Von einem der auszog, das Internet zu schmähen

[Dies ist eine ergänzende Antwort auf Klaus Jarchows Artikel zu Frank Schirrmachers neuerlichem Abgesang auf die Intelligenz und Kultur: zur Vergesslichkeitshypothese und über den Lauf der Zeit]

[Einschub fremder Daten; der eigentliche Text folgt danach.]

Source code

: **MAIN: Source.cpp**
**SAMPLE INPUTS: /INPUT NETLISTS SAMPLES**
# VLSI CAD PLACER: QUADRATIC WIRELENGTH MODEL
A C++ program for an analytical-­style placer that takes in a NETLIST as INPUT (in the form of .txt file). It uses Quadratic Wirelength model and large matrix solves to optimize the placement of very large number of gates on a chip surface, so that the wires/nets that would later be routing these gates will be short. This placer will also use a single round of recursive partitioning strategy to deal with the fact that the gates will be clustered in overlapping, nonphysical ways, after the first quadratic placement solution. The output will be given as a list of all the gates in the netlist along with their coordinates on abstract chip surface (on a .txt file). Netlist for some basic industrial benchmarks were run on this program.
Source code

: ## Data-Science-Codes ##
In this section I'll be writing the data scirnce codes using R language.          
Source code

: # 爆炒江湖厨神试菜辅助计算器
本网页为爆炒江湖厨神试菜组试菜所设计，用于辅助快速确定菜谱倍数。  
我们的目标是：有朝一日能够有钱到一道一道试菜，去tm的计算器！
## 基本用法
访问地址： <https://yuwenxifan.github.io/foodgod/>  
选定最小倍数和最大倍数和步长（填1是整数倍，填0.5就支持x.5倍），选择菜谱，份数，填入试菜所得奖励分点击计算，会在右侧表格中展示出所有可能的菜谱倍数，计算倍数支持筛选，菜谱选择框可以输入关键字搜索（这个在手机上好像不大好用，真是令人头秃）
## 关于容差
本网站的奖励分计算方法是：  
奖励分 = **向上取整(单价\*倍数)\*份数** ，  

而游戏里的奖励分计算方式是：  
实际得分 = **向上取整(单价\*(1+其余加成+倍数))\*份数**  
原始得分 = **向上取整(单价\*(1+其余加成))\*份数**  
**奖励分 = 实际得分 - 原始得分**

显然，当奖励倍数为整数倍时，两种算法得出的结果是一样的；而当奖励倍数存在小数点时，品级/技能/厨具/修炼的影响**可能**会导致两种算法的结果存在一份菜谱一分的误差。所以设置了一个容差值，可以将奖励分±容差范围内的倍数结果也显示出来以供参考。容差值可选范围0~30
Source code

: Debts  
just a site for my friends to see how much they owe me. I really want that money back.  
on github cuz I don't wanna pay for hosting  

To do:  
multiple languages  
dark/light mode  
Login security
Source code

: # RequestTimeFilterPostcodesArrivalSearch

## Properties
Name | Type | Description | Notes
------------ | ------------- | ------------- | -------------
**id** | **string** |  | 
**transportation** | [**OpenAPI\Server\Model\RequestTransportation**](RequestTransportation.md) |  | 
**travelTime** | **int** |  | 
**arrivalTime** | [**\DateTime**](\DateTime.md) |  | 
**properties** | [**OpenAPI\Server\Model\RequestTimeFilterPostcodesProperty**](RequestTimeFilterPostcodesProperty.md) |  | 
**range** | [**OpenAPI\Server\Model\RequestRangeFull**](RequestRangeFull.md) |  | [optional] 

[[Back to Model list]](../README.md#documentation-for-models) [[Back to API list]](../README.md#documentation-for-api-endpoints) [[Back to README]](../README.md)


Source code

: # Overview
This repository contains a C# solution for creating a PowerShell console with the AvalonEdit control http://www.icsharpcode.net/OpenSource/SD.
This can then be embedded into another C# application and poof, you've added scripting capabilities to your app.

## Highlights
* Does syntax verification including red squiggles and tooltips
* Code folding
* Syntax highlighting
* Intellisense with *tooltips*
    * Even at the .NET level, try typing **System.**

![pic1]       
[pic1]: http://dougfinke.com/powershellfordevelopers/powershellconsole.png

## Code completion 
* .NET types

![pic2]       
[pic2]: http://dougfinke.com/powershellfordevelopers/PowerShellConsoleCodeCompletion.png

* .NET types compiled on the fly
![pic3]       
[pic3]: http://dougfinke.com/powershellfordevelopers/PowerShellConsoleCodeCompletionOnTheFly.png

Der Kulturpessimist nölt, ‘Ich komme nicht mehr mit!’, und wirft dies der Welt vor. Für ihn war die Erfindung feuchter Tonscherben, die mit einem Griffel beschrieben wurden der Untergang der Welt. Er hasste den Druck, erst den mit ganzen geschnitzten Seiten, dann noch mehr den mit beweglichen Lettern. Der Kulturpessimist verstand das Grammophon nicht, das Radio, TV. Dann den Computer und jetzt das Internet. Der Kulturpessimist war aber schon von der Welt abgehängt, als aus Broadsheets Zeitungen wurden – ‘Muss das denn sein, so viele verschiedene Geschichten auf so vielen Seiten. Früher gab es doch auch nur ein Thema auf höchstens zwei Seiten!?’

Der Kulturpessimist weiß, die Welt ist schuld, denn sie dreht sich immer schneller, wird immer größer. Beides ist unsinnig, sie dreht sich nicht schneller, sie wird auch nicht größer. Wir lernen bloß dazu.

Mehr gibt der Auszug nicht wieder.